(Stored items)

[Start of section]

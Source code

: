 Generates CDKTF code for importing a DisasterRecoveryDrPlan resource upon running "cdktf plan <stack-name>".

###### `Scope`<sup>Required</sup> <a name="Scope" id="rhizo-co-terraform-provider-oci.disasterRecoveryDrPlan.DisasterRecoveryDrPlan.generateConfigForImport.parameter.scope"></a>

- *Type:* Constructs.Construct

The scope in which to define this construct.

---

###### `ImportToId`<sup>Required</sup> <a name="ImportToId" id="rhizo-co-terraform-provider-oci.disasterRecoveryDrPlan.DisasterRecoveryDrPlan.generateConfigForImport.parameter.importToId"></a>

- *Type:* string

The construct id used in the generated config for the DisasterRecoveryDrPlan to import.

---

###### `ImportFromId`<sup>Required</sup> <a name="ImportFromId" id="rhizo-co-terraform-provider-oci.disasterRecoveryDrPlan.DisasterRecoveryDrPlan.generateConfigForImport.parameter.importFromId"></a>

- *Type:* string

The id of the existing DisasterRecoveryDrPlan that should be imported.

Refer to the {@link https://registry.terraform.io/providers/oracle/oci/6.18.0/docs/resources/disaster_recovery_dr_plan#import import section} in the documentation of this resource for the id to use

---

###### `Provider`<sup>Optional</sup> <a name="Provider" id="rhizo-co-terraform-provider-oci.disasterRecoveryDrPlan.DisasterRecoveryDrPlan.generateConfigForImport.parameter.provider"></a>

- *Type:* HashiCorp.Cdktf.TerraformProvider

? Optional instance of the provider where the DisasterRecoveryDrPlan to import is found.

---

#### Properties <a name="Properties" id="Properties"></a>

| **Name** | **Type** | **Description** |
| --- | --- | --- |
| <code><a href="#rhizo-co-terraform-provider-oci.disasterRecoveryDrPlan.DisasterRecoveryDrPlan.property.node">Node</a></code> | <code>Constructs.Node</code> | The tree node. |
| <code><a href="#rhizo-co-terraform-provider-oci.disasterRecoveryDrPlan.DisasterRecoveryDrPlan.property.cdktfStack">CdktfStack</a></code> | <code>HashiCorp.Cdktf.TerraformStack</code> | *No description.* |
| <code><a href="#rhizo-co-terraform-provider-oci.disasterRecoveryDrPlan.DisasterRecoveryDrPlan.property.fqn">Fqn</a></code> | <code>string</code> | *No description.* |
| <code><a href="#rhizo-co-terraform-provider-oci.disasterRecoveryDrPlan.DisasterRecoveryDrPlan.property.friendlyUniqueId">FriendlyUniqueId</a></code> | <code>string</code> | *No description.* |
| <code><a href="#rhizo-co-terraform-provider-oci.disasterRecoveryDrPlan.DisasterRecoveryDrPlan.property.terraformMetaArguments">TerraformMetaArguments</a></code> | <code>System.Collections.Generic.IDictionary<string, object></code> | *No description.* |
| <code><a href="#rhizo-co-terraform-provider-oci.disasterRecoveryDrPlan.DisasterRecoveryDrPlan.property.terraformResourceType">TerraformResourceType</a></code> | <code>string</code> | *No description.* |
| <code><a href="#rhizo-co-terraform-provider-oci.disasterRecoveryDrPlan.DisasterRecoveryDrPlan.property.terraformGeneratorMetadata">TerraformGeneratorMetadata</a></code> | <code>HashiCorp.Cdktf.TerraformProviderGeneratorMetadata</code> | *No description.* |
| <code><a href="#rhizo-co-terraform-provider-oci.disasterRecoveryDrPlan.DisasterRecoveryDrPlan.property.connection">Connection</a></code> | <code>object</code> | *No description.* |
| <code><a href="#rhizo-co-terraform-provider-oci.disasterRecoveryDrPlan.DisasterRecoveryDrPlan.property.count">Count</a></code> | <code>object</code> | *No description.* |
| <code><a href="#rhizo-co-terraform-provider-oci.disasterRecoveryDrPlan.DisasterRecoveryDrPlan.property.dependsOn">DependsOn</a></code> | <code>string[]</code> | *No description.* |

[End of section]

### Task requirements
An exact copy of the lines above between the line holding "- *Type:* Constructs.Construct" and the line holding "tree node. |", inclusive, is the whole answer.

### Solution to this problem
- *Type:* Constructs.Construct

The scope in which to define this construct.

---

###### `ImportToId`<sup>Required</sup> <a name="ImportToId" id="rhizo-co-terraform-provider-oci.disasterRecoveryDrPlan.DisasterRecoveryDrPlan.generateConfigForImport.parameter.importToId"></a>

- *Type:* string

The construct id used in the generated config for the DisasterRecoveryDrPlan to import.

---

###### `ImportFromId`<sup>Required</sup> <a name="ImportFromId" id="rhizo-co-terraform-provider-oci.disasterRecoveryDrPlan.DisasterRecoveryDrPlan.generateConfigForImport.parameter.importFromId"></a>

- *Type:* string

The id of the existing DisasterRecoveryDrPlan that should be imported.

Refer to the {@link https://registry.terraform.io/providers/oracle/oci/6.18.0/docs/resources/disaster_recovery_dr_plan#import import section} in the documentation of this resource for the id to use

---

###### `Provider`<sup>Optional</sup> <a name="Provider" id="rhizo-co-terraform-provider-oci.disasterRecoveryDrPlan.DisasterRecoveryDrPlan.generateConfigForImport.parameter.provider"></a>

- *Type:* HashiCorp.Cdktf.TerraformProvider

? Optional instance of the provider where the DisasterRecoveryDrPlan to import is found.

---

#### Properties <a name="Properties" id="Properties"></a>

| **Name** | **Type** | **Description** |
| --- | --- | --- |
| <code><a href="#rhizo-co-terraform-provider-oci.disasterRecoveryDrPlan.DisasterRecoveryDrPlan.property.node">Node</a></code> | <code>Constructs.Node</code> | The tree node. |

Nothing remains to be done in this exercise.